Exercise requirements:
From the entries below, copy out every line with "review" in it.

[Material for this task]

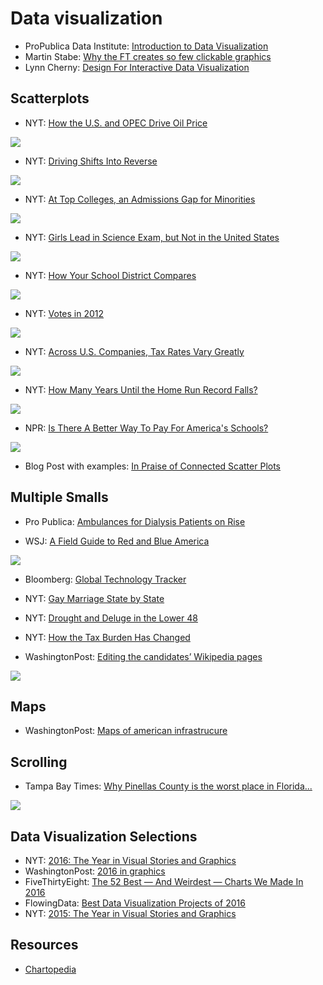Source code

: # Data visualization
- ProPublica Data Institute: [Introduction to Data Visualization](https://projects.propublica.org/graphics/images/data-institute/presentations/intro-to-datavis.pdf)
- Martin Stabe: [Why the FT creates so few clickable graphics](https://www.ft.com/content/c62b21c6-7feb-11e6-8e50-8ec15fb462f4)
- Lynn Cherny: [Design For Interactive Data Visualization](http://ghostweather.slides.com/lynncherny/deck-8#/)

## Scatterplots

- NYT: [How the U.S. and OPEC Drive Oil Price](http://www.nytimes.com/interactive/2015/09/30/business/how-the-us-and-opec-drive-oil-prices.html)

![](https://raw.githubusercontent.com/rauldiazpoblete/notes/master/images/Captura%20de%20pantalla%202017-01-08%20a%20la(s)%2012.45.35.png)

- NYT: [Driving Shifts Into Reverse](http://4.bp.blogspot.com/-hKr9ETXwdj4/UFjJWm7daEI/AAAAAAAAAxI/O5EMLZTu5Zw/s1600/02metrics-popup-v3.jpg)

![](http://4.bp.blogspot.com/-hKr9ETXwdj4/UFjJWm7daEI/AAAAAAAAAxI/O5EMLZTu5Zw/s1600/02metrics-popup-v3.jpg)

- NYT: [At Top Colleges, an Admissions Gap for Minorities](http://www.nytimes.com/interactive/2013/05/07/education/college-admissions-gap.html)

![](https://raw.githubusercontent.com/rauldiazpoblete/notes/master/images/Captura%20de%20pantalla%202017-03-02%20a%20la(s)%2011.26.03.png)

- NYT: [Girls Lead in Science Exam, but Not in the United States](http://www.nytimes.com/interactive/2013/02/04/science/girls-lead-in-science-exam-but-not-in-the-united-states.html)

![](https://raw.githubusercontent.com/rauldiazpoblete/notes/master/images/Captura%20de%20pantalla%202017-01-04%20a%20la(s)%2011.47.09.png)

- NYT: [How Your School District Compares](https://www.nytimes.com/interactive/2016/04/29/upshot/money-race-and-success-how-your-school-district-compares.html)

![](https://raw.githubusercontent.com/rauldiazpoblete/notes/master/images/Captura%20de%20pantalla%202017-03-02%20a%20la(s)%2011.16.34.png)

- NYT: [Votes in 2012](https://www.nytimes.com/interactive/2016/06/10/upshot/voting-habits.html?mtrref=www.nytimes.com&gwh=5737B0DBEC90B023F3B4EA9B23B06E52&gwt=pay&_r=0)

![](https://raw.githubusercontent.com/rauldiazpoblete/notes/master/images/Captura%20de%20pantalla%202017-03-03%20a%20la(s)%2013.25.52.png)

- NYT: [Across U.S. Companies, Tax Rates Vary Greatly](http://www.nytimes.com/interactive/2013/05/25/sunday-review/corporate-taxes.html?ref=sunday)

![](https://raw.githubusercontent.com/rauldiazpoblete/notes/master/images/Captura%20de%20pantalla%202017-03-01%20a%20la(s)%2018.49.32.png)

- NYT: [How Many Years Until the Home Run Record Falls?](http://www.nytimes.com/interactive/2015/04/03/sports/baseball/mlb-records.html)

![](https://raw.githubusercontent.com/rauldiazpoblete/notes/master/images/Captura%20de%20pantalla%202017-03-02%20a%20la(s)%2011.19.33.png)

- NPR: [Is There A Better Way To Pay For America's Schools?](http://www.npr.org/2016/05/01/476224759/is-there-a-better-way-to-pay-for-americas-schools)

![](https://raw.githubusercontent.com/rauldiazpoblete/notes/master/images/Captura%20de%20pantalla%202017-01-04%20a%20la(s)%2011.33.55.png)

- Blog Post with examples: [In Praise of Connected Scatter Plots](http://www.dundas.com/support/blog/in-praise-of-connected-scatter-plots)


## Multiple Smalls

- Pro Publica: [Ambulances for Dialysis Patients on Rise](https://projects.propublica.org/graphics/ambulances)

- WSJ: [A Field Guide to Red and Blue America](http://graphics.wsj.com/elections/2016/field-guide-red-blue-america/)

![](https://raw.githubusercontent.com/rauldiazpoblete/notes/master/images/Captura%20de%20pantalla%202017-03-03%20a%20la(s)%2013.32.12.png)

- Bloomberg: [Global Technology Tracker](http://www.bloomberg.com/graphics/global-technology-companies/?utm_content=graphics&utm_campaign=socialflow-organic&utm_source=twitter&utm_medium=social&cmpid%3D=socialflow-twitter-graphics)

- NYT: [Gay Marriage State by State](http://www.nytimes.com/interactive/2015/03/04/us/gay-marriage-state-by-state.html)

- NYT: [Drought and Deluge in the Lower 48](http://www.nytimes.com/interactive/2012/08/11/sunday-review/drought-history.html)

- NYT: [How the Tax Burden Has Changed](http://www.nytimes.com/interactive/2012/11/30/us/tax-burden.html)

- WashingtonPost: [Editing the candidates’ Wikipedia pages](https://www.washingtonpost.com/graphics/politics/2016-election/presidential-wikipedias/)

![](https://github.com/rauldiazpoblete/notes/blob/master/images/Captura%20de%20pantalla%202017-03-01%20a%20la(s)%2018.20.14.png)

## Maps
- WashingtonPost: [Maps of american infrastrucure](https://www.washingtonpost.com/graphics/national/maps-of-american-infrastrucure/)

## Scrolling
- Tampa Bay Times: [Why Pinellas County is the worst place in Florida...](http://www.tampabay.com/projects/2015/investigations/pinellas-failure-factories/chart-failing-black-students/)

![](https://github.com/rauldiazpoblete/notes/blob/master/images/Captura%20de%20pantalla%202017-03-03%20a%20la(s)%2016.50.21.png)


## Data Visualization Selections
- NYT: [2016: The Year in Visual Stories and Graphics](https://www.nytimes.com/interactive/2016/12/28/us/year-in-interactive-graphics.html)
- WashingtonPost: [2016 in graphics](https://www.washingtonpost.com/graphics/national/2016-in-graphics/)
- FiveThirtyEight: [The 52 Best — And Weirdest — Charts We Made In 2016](http://fivethirtyeight.com/features/the-52-best-and-weirdest-charts-we-made-in-2016/)
- FlowingData: [Best Data Visualization Projects of 2016](http://flowingdata.com/2016/12/29/best-data-visualization-projects-of-2016/)
- NYT: [2015: The Year in Visual Stories and Graphics](http://www.nytimes.com/interactive/2015/us/year-in-interactive-storytelling.html)

## Resources
- [Chartopedia](http://www.anychart.com/chartopedia/)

[/Material for this task]

The completed task:
- NYT: [Across U.S. Companies, Tax Rates Vary Greatly](http://www.nytimes.com/interactive/2013/05/25/sunday-review/corporate-taxes.html?ref=sunday)
- NYT: [Drought and Deluge in the Lower 48](http://www.nytimes.com/interactive/2012/08/11/sunday-review/drought-history.html)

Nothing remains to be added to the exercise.